# API Queries

This notebook was created to help document issues found with the Matrix API.

We have observed unusual behaviour with the API depending on whether we provide a **status** parameter in the query.

## Define standard functions

In [None]:
import pandas as pd
import requests
import re
import json
from arrow_pd_parser import writer, reader
import python_scripts.s3_utils as s3_utils
from datetime import datetime, timedelta
from mojap_metadata import Metadata



from logging import getLogger

logger = getLogger(__name__)


def read_json(file_path: str) -> dict:
    """Reads a json file in as a dictionary

    Parameters
    ----------
    file_path :
        file path of the JSON to read from

    Returns
    -------
        dictionary representing the json file
    """
    f = open(file_path)
    return json.loads(f.read())


def get_secrets() -> dict:
    return s3_utils.read_json_from_s3("alpha-dag-matrix/api_secrets/secrets.json")


def matrix_authenticate(session: requests.Session) -> requests.Session:
    # Add this before the error occurs
    for handler in logger.handlers:
        for record in handler.records:
            print(record.__dict__)
    secrets = get_secrets()
    username = secrets["username"]
    password = secrets["password"]

    url = "https://app.matrixbooking.com/api/v1/user/login"
    session.post(url, json={"username": username, "password": password})
    return session


def get_booking_categories(session: requests.Session) -> pd.DataFrame:
    """Returns pandas dataframe containing all booking categories
    that are available to organisation

     Parameters:
    session (requests.sessions.Session): Authenticated session to
        matrix booking API
    """

    # Booking categories API url
    url_booking_cats = "https://app.matrixbooking.com/api/v1/category"

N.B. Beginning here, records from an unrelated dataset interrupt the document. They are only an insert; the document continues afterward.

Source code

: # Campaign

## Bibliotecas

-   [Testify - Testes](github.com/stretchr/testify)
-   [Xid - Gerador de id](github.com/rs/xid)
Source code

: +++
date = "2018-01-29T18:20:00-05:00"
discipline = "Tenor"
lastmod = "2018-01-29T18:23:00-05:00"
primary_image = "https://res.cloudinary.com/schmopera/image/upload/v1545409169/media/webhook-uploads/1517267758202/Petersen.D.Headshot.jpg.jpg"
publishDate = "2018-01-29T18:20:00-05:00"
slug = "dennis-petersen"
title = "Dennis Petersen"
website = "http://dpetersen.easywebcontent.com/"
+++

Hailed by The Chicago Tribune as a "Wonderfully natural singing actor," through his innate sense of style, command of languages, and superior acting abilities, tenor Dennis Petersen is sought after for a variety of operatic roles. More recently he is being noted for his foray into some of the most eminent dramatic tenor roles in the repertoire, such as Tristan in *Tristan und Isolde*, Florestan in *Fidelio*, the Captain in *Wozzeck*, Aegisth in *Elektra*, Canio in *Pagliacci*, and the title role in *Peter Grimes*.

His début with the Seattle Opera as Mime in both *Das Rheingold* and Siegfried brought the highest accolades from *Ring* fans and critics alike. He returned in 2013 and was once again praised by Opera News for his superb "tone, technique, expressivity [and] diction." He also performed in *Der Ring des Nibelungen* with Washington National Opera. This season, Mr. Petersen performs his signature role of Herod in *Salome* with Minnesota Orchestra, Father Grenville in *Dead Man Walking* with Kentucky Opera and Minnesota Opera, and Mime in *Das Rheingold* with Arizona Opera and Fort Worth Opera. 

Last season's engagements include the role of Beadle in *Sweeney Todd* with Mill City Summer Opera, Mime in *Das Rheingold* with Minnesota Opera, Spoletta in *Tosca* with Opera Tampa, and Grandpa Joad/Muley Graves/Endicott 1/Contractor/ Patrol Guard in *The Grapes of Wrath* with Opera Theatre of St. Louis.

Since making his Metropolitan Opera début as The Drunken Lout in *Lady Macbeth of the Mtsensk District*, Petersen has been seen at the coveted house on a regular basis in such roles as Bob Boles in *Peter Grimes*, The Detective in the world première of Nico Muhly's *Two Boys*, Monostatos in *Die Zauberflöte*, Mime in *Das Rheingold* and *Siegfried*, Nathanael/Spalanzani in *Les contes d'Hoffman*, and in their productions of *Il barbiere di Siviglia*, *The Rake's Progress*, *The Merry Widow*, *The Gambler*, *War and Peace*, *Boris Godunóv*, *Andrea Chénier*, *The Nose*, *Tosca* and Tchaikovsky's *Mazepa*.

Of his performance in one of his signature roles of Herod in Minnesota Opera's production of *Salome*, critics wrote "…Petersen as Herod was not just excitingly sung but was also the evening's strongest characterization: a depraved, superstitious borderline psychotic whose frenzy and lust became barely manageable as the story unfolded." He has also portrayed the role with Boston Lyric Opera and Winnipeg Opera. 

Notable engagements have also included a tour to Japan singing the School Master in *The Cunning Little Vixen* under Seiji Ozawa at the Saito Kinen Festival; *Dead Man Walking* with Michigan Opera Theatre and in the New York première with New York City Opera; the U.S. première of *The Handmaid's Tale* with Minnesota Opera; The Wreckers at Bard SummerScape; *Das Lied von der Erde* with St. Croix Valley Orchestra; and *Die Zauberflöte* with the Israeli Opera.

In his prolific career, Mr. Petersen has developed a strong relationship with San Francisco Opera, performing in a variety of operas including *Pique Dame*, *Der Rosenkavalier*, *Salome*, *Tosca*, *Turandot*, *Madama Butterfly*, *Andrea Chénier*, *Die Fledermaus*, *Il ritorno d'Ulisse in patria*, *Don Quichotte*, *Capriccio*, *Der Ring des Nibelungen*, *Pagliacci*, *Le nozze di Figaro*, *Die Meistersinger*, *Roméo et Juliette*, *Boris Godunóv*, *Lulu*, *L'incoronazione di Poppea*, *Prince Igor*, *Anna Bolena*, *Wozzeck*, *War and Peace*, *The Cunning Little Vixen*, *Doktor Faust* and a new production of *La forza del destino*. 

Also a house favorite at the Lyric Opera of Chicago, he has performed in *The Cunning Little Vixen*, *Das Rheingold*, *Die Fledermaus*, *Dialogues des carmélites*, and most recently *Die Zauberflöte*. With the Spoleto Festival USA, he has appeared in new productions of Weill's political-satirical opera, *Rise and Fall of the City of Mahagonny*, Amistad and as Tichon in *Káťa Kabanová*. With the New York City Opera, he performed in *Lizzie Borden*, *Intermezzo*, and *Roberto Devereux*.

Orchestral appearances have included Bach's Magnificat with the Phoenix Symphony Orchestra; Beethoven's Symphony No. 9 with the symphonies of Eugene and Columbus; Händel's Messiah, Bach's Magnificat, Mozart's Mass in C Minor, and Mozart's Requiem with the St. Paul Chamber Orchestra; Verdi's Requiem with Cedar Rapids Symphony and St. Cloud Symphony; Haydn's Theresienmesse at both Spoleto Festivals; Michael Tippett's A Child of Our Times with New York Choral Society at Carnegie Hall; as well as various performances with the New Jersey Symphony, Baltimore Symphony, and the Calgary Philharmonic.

    # Make request and create dataframe
    res = requests.get(url_booking_cats, cookies=session.cookies).json()
    df_booking_categories = pd.json_normalize(res)

    return df_booking_categories


def make_booking_params(
    time_from: str,
    time_to: str,
    booking_categories: str,
    status: str = None,
    pageSize: int = None,
    pageNum: int = 0,
) -> dict:
    params = {
        "f": time_from,
        "t": time_to,
        "bc": booking_categories,
        "status": status,
        "include": ["audit", "locations"],
        "pageSize": pageSize,
        "pageNum": pageNum,
    }
    return params


def get_payload(session, url, parameters):
    resp = session.get(url=url, cookies=session.cookies, params=parameters)
    logger.debug(f"GET {resp.url}")
    logger.debug(f"response status code: {resp.status_code}")
    return resp


def split_s3_path(s3_path: str) -> tuple[str]:
    """Splits an s3 file path into a bucket and key

    Parameters
    ----------
    s3_path :
        The full (incl s3://) path of a file.

    Returns
    -------
        Tuple of the bucket name and key (file path) within that bucket.
    """
    if s3_path[:2] != "s3":
        raise ValueError("S3 file path should start with 's3://'.")
    path_split = s3_path.split("/")
    bucket = path_split[2]
    key = "/".join(path_split[3:])
    return bucket, key


def get_scrape_dates(start_date, end_date):
    def daterange(start_date, end_date):
        for n in range(int((end_date - start_date).days + 1)):
            yield datetime.strftime(start_date + timedelta(n), "%Y-%m-%d")

    start_date = datetime.strptime(start_date, "%Y-%m-%d").date()
    end_date_1 = datetime.now().date() - timedelta(days=1)
    end_date_2 = datetime.strptime(end_date, "%Y-%m-%d").date()

    if end_date_1 < end_date_2:
        end_date = end_date_1
    else:
        end_date = end_date_2

    return daterange(start_date, end_date)


def scrape_days_from_api(
    start_date: str, end_date: str
) -> tuple[pd.DataFrame, pd.DataFrame, str]:
    """
    Scrapes the matrix API for a given period
    Writes outputs to raw-history bucket with folder specified by 'env'

    Parameters:
        start_date: Start date in format %Y-%m-%d
        end_date: End date in format %Y-%m-%d
            can also be 'eod' to denote end of day
    """

    url = "https://app.matrixbooking.com/api/v1/booking"
    page_size = 2500
    status = ["CONFIRMED", "TENTATIVE", "CANCELLED"]

    bookings = []

    # Authenticate session with API
    ses = requests.session()
    matrix_authenticate(ses)

    # Get booking categories available
    df_booking_categories = get_booking_categories(ses)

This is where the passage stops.